Saved data entries:

[Start of Attachment]

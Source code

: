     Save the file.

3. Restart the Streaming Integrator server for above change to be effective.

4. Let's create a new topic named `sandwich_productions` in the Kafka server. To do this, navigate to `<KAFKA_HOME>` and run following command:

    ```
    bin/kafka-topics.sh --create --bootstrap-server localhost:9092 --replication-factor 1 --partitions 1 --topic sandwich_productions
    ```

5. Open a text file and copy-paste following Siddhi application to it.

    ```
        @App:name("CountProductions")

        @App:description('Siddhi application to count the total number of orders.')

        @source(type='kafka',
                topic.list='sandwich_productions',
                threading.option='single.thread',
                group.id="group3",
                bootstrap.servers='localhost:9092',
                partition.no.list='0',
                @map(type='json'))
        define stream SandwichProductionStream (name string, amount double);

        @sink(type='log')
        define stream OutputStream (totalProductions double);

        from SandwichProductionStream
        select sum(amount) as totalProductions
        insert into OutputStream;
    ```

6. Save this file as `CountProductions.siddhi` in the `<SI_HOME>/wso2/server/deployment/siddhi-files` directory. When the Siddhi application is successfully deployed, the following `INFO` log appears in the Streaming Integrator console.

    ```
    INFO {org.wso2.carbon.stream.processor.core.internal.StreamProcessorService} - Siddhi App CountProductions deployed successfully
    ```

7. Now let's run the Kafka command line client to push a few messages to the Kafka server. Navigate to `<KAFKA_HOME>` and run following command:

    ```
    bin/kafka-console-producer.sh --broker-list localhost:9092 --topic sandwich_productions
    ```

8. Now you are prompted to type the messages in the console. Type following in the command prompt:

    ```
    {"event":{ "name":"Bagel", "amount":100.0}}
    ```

[End of Attachment]

Problem to solve: Wherever the word "SandwichProductionStream" turns up in the records above, copy the line that holds it.

Finished task:
        define stream SandwichProductionStream (name string, amount double);
        from SandwichProductionStream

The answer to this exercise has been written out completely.